* _What is required_
Please copy out every line in the entries that includes the word "Train".

START Supplied data

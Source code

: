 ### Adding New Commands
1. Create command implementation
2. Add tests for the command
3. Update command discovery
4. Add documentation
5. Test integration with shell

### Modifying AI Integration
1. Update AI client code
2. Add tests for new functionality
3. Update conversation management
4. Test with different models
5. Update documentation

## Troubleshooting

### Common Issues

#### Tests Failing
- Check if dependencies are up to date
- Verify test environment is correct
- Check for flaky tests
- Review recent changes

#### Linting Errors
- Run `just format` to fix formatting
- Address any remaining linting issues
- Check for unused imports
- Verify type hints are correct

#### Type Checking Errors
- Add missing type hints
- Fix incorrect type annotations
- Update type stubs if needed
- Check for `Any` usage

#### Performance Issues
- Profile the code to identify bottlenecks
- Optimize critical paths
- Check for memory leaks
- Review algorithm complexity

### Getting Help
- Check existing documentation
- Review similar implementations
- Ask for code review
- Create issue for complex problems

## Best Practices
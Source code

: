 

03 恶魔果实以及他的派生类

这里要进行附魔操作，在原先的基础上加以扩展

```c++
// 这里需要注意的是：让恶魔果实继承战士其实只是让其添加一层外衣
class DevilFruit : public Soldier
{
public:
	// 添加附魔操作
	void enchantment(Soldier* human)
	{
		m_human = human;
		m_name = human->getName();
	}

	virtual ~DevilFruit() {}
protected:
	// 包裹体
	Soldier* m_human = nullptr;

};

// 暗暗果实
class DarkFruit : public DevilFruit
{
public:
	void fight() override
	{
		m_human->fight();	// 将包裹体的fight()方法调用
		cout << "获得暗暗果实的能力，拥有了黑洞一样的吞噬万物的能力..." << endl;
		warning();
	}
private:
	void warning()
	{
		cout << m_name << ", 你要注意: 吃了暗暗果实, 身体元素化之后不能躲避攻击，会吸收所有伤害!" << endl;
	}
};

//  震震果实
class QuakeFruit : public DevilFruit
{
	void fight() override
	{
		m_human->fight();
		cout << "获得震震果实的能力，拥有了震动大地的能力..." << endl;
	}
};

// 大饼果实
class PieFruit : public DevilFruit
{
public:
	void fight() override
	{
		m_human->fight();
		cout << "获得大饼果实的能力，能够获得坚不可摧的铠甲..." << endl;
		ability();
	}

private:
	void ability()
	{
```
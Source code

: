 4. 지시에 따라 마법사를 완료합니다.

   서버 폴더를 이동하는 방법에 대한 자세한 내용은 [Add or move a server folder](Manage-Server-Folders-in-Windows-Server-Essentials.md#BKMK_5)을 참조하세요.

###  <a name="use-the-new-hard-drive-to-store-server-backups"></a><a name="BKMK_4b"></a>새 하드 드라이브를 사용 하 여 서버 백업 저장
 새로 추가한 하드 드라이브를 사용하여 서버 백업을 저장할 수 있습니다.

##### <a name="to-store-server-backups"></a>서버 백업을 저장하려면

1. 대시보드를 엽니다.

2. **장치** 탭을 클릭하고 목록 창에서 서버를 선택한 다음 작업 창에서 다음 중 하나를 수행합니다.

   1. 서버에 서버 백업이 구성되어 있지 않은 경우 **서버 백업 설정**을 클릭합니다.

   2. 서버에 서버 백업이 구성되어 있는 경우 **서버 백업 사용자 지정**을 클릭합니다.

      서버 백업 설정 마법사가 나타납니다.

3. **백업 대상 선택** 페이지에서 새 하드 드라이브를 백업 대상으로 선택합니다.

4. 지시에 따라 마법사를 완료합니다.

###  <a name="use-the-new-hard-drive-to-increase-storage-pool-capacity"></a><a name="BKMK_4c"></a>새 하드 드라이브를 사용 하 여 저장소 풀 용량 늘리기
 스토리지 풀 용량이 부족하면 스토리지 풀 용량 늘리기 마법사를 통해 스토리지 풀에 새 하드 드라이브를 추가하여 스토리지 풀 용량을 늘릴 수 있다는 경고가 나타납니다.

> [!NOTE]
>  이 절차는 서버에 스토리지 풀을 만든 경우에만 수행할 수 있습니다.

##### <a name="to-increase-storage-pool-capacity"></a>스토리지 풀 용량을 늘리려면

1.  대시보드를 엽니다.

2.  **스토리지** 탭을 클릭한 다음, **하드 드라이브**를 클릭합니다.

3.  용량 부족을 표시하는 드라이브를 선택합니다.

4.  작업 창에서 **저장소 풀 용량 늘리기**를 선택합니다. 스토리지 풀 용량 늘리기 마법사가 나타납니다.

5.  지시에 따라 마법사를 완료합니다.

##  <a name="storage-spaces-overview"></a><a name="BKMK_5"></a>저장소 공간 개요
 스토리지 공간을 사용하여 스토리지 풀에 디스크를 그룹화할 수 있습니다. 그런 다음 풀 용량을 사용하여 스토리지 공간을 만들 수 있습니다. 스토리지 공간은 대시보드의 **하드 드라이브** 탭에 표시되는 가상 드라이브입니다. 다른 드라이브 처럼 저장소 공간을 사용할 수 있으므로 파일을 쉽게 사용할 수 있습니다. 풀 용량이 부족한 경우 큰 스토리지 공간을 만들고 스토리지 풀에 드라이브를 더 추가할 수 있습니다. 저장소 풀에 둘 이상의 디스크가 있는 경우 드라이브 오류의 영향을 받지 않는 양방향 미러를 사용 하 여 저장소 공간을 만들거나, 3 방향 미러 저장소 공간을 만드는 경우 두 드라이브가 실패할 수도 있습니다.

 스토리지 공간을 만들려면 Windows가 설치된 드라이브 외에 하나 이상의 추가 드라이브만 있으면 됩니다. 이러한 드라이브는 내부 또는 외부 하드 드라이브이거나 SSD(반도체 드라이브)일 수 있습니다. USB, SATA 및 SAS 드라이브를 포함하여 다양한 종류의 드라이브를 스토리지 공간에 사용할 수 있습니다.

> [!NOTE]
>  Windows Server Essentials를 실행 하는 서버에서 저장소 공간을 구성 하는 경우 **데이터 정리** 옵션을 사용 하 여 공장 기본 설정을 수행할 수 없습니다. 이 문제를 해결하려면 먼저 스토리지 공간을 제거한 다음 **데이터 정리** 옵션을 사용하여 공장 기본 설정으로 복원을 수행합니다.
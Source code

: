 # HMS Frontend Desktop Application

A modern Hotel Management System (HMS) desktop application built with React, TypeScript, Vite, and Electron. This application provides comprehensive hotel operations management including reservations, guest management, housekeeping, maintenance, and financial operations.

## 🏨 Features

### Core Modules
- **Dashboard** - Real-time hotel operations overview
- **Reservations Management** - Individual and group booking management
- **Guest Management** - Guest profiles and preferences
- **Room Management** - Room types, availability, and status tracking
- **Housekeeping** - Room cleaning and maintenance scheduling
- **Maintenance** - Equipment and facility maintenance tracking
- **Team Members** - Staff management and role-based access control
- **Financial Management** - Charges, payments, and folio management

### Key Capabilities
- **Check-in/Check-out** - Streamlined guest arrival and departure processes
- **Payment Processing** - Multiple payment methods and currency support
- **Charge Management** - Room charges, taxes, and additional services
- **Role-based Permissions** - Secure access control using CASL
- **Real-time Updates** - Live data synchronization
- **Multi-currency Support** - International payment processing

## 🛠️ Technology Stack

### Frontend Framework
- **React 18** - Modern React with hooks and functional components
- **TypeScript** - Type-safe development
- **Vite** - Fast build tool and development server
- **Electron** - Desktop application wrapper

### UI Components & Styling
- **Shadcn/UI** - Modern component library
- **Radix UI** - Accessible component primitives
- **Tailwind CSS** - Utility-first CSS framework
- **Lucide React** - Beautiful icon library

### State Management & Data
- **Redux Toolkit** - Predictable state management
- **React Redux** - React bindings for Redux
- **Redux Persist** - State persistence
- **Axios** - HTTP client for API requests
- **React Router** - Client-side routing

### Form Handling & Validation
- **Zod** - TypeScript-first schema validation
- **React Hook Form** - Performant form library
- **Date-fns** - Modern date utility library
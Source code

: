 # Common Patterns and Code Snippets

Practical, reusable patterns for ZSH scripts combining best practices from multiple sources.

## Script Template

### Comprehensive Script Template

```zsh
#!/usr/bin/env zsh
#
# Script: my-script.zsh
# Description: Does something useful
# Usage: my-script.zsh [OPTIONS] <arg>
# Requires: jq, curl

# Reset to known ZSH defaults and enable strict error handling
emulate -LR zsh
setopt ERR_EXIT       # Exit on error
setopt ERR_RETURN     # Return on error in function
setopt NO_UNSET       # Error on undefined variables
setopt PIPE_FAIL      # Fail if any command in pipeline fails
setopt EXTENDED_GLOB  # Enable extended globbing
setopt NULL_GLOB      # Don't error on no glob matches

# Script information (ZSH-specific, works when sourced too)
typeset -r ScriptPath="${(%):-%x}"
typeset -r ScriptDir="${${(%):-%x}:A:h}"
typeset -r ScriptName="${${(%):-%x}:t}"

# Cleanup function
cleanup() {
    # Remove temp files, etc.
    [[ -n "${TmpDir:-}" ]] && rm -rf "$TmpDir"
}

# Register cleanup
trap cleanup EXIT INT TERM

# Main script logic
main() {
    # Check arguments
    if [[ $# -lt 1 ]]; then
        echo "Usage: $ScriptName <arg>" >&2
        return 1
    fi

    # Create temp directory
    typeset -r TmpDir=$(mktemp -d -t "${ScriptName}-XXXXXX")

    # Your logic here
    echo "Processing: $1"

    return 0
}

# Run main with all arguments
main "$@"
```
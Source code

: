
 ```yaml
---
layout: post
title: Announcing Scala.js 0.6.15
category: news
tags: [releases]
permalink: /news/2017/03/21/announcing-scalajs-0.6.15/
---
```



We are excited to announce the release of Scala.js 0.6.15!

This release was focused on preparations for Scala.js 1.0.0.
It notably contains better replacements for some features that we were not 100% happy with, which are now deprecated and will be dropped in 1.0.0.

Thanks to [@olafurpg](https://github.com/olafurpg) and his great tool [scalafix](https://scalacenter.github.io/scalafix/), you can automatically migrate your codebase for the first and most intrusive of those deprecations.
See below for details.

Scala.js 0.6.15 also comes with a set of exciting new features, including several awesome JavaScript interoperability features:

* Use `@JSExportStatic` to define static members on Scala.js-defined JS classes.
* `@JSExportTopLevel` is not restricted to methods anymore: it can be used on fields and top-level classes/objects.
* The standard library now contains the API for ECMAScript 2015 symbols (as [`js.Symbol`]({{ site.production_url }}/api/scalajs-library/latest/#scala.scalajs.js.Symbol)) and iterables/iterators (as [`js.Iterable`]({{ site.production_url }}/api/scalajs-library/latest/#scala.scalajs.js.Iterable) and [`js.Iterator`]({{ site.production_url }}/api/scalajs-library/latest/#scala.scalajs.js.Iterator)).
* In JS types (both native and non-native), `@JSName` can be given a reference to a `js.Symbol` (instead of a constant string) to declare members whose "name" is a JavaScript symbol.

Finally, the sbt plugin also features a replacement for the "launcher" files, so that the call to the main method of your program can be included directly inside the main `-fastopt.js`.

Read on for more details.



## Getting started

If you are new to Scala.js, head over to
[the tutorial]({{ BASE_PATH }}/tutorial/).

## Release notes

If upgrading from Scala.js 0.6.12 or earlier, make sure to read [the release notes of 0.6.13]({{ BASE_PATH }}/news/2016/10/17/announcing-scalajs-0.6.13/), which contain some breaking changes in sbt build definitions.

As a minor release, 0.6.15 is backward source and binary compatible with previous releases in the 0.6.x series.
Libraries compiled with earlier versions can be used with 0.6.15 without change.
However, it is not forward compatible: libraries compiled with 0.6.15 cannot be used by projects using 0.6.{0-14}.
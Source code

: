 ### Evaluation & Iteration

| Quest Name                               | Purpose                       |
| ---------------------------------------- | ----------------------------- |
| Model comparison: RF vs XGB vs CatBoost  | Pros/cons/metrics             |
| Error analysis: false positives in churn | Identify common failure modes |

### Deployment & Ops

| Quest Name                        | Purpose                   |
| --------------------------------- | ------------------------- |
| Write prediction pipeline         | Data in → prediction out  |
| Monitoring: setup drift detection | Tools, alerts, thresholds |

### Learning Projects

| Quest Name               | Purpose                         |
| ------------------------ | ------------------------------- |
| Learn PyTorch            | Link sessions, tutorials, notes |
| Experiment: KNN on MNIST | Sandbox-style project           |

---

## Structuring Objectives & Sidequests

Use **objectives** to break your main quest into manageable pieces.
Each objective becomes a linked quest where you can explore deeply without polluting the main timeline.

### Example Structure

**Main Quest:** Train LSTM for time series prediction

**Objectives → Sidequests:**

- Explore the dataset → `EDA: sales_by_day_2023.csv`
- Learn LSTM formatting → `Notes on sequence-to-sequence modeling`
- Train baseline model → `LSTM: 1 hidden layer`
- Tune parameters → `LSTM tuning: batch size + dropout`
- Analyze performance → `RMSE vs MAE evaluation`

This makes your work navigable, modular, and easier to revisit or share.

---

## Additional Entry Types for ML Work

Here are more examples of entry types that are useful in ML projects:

END Supplied data

* _Answer for this exercise_
**Main Quest:** Train LSTM for time series prediction
- Train baseline model → `LSTM: 1 hidden layer`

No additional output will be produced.